### [To do]
Could you set down exactly the lines in the records below between the line holding "This is intended to be a **short** list. The" and the line holding "## Code Contributions", inclusive?

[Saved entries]
· · · · · · ·

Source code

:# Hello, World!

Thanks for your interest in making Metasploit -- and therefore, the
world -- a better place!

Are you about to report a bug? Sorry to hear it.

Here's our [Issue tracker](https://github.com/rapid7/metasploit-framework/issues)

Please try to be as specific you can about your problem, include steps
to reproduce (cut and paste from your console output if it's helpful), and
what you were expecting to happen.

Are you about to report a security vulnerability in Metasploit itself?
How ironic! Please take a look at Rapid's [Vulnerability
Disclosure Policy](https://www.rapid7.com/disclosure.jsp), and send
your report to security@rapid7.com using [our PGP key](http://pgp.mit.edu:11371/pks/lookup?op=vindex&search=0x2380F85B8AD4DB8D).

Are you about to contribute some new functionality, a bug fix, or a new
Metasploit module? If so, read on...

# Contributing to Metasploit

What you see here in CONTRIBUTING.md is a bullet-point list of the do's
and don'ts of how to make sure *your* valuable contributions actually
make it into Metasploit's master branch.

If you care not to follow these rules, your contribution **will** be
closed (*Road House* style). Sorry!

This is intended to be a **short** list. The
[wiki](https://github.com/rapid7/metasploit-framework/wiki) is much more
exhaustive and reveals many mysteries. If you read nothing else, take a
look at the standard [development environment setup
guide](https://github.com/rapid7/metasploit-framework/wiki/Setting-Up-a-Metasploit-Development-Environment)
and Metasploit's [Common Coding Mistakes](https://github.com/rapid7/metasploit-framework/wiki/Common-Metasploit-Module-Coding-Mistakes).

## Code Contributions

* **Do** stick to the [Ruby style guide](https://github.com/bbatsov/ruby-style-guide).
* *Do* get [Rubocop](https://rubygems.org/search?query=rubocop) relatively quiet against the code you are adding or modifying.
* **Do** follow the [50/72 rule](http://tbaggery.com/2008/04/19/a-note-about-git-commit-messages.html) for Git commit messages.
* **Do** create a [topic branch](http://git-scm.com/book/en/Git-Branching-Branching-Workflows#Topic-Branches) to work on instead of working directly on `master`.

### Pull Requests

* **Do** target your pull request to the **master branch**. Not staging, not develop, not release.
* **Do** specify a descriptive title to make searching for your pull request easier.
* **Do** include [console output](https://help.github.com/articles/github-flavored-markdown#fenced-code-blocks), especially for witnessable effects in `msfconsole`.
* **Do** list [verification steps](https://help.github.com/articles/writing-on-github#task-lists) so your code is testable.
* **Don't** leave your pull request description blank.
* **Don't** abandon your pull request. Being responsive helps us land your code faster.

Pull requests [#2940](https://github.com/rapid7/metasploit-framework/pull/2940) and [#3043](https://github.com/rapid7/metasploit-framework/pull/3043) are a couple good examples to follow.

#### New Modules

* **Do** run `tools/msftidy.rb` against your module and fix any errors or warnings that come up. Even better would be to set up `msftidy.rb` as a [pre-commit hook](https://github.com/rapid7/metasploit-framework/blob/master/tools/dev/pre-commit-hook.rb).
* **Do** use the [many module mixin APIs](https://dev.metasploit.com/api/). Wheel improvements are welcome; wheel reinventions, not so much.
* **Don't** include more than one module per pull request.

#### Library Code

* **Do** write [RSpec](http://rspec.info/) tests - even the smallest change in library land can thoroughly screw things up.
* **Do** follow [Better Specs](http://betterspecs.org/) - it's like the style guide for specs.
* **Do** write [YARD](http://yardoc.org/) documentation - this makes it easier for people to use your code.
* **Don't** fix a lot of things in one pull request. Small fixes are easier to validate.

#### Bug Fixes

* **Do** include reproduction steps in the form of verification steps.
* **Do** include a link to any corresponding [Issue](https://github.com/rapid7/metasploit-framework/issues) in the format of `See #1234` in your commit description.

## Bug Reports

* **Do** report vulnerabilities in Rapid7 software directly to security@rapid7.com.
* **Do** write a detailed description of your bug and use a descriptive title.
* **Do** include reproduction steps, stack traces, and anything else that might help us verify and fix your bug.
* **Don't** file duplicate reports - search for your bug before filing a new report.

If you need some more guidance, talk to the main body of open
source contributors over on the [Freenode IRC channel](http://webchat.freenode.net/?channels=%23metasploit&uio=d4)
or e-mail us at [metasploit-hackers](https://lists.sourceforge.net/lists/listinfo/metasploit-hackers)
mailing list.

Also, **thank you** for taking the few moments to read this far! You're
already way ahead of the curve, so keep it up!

· · · · · · ·

### [Solution for this task]
This is intended to be a **short** list. The
[wiki](https://github.com/rapid7/metasploit-framework/wiki) is much more
exhaustive and reveals many mysteries. If you read nothing else, take a
look at the standard [development environment setup
guide](https://github.com/rapid7/metasploit-framework/wiki/Setting-Up-a-Metasploit-Development-Environment)
and Metasploit's [Common Coding Mistakes](https://github.com/rapid7/metasploit-framework/wiki/Common-Metasploit-Module-Coding-Mistakes).

## Code Contributions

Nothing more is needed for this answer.